Collected data
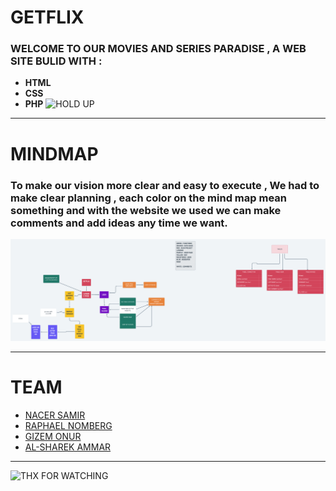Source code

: # GETFLIX
### WELCOME TO OUR MOVIES AND SERIES PARADISE , A WEB SITE BULID WITH :
- **HTML**
- **CSS**
- **PHP**
![HOLD UP](https://media.giphy.com/media/HK1hAnDfVDWwNDFSUx/giphy.gif)
---
# MINDMAP
### To make our vision more clear and easy to execute , We had to make clear planning , each color on the mind map mean something and with the website we used we can make comments and add ideas any time we want.
![HOLD UP](mindmap.png)

---
# TEAM 
- [NACER SAMIR](https://github.com/nass22) 
- [RAPHAEL NOMBERG]()
- [GIZEM ONUR](https://github.com/GizemOnur)
- [AL-SHAREK AMMAR](https://github.com/Alsharek)
---
![THX FOR WATCHING](https://media.giphy.com/media/26BRuo6sLetdllPAQ/giphy-downsized-large.gif)
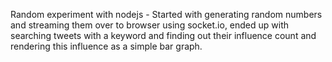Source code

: Random experiment with nodejs - Started with generating random numbers and streaming them over to browser using socket.io, ended up with searching tweets with a keyword and finding out their influence count and rendering this influence as a simple bar graph.
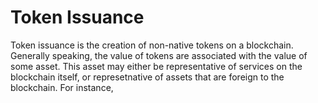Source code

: # Token Issuance

Token issuance is the creation of non-native tokens on a blockchain. Generally speaking, the value of tokens are associated with the value of some asset. This asset may either be representative of services on the blockchain itself, or represetnative of assets that are foreign to the blockchain. For instance,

# What you have to do
Reproduce all entries exactly. Pictures do not belong in the copy.

# Response below
Source code

: # GETFLIX
### WELCOME TO OUR MOVIES AND SERIES PARADISE , A WEB SITE BULID WITH :
- **HTML**
- **CSS**
- **PHP**
![HOLD UP](https://media.giphy.com/media/HK1hAnDfVDWwNDFSUx/giphy.gif)
---
# MINDMAP
### To make our vision more clear and easy to execute , We had to make clear planning , each color on the mind map mean something and with the website we used we can make comments and add ideas any time we want.
![HOLD UP](mindmap.png)

---
# TEAM 
- [NACER SAMIR](https://github.com/nass22) 
- [RAPHAEL NOMBERG]()
- [GIZEM ONUR](https://github.com/GizemOnur)
- [AL-SHAREK AMMAR](https://github.com/Alsharek)
---
![THX FOR WATCHING](https://media.giphy.com/media/26BRuo6sLetdllPAQ/giphy-downsized-large.gif)
Source code

: Random experiment with nodejs - Started with generating random numbers and streaming them over to browser using socket.io, ended up with searching tweets with a keyword and finding out their influence count and rendering this influence as a simple bar graph.
Source code

: # Token Issuance

Token issuance is the creation of non-native tokens on a blockchain. Generally speaking, the value of tokens are associated with the value of some asset. This asset may either be representative of services on the blockchain itself, or represetnative of assets that are foreign to the blockchain. For instance,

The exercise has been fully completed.